BEGIN Source material

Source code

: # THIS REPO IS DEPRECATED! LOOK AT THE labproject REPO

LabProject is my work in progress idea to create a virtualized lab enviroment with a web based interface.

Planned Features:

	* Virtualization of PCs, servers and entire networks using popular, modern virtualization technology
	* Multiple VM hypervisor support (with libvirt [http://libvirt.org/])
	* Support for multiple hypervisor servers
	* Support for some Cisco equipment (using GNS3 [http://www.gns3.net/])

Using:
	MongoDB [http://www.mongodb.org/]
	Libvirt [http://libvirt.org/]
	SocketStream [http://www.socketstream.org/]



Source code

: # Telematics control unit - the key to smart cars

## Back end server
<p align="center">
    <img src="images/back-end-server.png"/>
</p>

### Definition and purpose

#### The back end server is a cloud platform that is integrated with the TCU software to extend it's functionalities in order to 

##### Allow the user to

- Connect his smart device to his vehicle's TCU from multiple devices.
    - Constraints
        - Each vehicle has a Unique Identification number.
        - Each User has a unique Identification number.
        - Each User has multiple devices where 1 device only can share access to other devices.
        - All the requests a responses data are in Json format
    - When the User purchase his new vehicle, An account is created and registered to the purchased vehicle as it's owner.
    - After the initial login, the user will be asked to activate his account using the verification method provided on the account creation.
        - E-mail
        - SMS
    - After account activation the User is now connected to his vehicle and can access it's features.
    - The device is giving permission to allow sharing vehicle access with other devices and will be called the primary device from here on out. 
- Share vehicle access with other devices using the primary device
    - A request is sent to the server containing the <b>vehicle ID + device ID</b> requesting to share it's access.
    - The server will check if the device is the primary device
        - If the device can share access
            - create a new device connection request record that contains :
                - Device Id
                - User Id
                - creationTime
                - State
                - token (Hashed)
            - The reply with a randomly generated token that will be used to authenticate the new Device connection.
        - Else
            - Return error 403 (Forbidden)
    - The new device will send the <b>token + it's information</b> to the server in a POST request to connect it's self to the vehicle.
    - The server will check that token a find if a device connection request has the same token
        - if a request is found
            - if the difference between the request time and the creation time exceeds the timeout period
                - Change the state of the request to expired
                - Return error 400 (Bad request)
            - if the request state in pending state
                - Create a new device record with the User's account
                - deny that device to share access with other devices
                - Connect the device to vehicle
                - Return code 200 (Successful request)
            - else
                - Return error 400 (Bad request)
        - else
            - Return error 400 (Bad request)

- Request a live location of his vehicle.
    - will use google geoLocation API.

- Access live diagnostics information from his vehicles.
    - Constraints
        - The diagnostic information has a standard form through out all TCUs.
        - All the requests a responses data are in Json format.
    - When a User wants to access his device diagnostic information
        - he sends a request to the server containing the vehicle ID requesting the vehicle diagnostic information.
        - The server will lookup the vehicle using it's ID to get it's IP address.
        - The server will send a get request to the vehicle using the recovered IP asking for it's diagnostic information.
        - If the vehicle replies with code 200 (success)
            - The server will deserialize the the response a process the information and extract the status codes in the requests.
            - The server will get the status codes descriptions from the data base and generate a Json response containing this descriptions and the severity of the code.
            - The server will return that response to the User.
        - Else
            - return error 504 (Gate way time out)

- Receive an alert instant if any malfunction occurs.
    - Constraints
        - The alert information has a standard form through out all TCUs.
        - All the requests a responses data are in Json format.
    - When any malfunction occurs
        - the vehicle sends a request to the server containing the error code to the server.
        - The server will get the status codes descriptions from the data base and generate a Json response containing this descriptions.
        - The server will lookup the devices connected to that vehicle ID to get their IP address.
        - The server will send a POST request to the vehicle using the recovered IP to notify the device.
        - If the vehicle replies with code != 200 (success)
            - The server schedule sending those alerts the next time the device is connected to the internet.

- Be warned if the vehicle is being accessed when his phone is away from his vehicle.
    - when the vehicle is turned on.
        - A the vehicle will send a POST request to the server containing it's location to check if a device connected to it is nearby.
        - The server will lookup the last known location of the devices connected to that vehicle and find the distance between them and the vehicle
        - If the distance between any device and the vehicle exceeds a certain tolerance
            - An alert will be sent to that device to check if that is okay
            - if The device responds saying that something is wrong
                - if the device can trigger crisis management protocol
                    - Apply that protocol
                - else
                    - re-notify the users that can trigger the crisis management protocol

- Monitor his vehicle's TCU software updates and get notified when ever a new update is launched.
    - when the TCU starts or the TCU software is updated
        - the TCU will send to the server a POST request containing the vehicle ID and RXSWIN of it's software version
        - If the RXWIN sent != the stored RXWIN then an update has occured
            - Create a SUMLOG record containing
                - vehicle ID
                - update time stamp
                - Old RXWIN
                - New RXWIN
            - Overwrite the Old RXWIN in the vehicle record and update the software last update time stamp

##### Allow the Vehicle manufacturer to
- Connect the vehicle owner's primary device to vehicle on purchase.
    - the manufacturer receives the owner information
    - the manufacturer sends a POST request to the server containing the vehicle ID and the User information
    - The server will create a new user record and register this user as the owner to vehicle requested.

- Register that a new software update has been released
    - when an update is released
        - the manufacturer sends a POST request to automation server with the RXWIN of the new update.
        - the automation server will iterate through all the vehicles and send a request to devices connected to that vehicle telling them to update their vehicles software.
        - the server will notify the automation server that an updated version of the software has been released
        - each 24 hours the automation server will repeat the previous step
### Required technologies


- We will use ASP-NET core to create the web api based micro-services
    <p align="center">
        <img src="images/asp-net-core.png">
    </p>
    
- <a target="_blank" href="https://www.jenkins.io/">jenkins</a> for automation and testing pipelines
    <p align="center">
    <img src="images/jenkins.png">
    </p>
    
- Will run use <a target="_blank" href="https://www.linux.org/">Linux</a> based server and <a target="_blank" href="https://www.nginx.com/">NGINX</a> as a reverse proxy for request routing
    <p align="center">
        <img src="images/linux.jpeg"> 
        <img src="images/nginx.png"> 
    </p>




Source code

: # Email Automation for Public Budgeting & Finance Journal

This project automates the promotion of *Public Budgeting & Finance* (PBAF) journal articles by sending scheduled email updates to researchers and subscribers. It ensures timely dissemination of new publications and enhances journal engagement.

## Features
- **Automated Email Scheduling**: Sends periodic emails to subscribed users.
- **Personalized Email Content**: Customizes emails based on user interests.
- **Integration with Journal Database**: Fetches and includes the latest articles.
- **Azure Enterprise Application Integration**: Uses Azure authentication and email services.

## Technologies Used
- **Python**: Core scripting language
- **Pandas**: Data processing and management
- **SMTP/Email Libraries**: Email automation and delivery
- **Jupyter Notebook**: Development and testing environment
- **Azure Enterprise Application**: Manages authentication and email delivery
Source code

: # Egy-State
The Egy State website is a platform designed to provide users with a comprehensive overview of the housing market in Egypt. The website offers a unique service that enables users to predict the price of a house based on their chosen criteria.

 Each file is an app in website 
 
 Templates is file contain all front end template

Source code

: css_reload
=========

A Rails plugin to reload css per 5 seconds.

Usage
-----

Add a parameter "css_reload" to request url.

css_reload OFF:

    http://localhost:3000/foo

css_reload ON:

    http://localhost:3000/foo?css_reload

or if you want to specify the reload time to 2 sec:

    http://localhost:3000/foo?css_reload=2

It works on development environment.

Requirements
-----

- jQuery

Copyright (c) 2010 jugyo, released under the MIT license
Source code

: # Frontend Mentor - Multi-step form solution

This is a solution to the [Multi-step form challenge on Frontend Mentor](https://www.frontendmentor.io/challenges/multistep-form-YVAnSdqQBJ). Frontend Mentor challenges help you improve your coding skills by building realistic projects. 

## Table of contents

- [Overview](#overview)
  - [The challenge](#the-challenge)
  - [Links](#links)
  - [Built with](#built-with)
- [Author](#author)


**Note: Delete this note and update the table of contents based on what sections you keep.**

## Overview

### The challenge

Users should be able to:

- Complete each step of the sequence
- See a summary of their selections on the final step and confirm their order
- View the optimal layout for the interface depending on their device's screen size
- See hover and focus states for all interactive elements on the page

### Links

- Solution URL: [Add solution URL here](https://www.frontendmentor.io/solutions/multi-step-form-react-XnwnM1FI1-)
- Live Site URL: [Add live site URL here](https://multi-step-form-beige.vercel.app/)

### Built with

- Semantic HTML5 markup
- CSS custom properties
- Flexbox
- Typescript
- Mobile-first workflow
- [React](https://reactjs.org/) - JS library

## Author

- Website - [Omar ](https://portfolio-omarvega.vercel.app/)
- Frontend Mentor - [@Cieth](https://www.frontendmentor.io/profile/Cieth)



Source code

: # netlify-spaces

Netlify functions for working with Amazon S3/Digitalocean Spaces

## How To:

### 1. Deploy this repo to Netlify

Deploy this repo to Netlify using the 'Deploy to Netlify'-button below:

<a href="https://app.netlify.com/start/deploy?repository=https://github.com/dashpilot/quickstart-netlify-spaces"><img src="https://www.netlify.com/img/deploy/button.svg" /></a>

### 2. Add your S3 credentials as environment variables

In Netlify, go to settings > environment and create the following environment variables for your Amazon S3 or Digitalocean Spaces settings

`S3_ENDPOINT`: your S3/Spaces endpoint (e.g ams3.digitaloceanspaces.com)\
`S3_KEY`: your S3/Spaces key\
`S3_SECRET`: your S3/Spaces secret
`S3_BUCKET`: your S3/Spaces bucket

END Source material

Prompt>
Copy the lines above exactly, beginning at the line that has "- The server will lookup the devices" and stopping after the line that has "- An alert will", and omit the rest.

Reply to the exercise>
        - The server will lookup the devices connected to that vehicle ID to get their IP address.
        - The server will send a POST request to the vehicle using the recovered IP to notify the device.
        - If the vehicle replies with code != 200 (success)
            - The server schedule sending those alerts the next time the device is connected to the internet.

- Be warned if the vehicle is being accessed when his phone is away from his vehicle.
    - when the vehicle is turned on.
        - A the vehicle will send a POST request to the server containing it's location to check if a device connected to it is nearby.
        - The server will lookup the last known location of the devices connected to that vehicle and find the distance between them and the vehicle
        - If the distance between any device and the vehicle exceeds a certain tolerance
            - An alert will be sent to that device to check if that is okay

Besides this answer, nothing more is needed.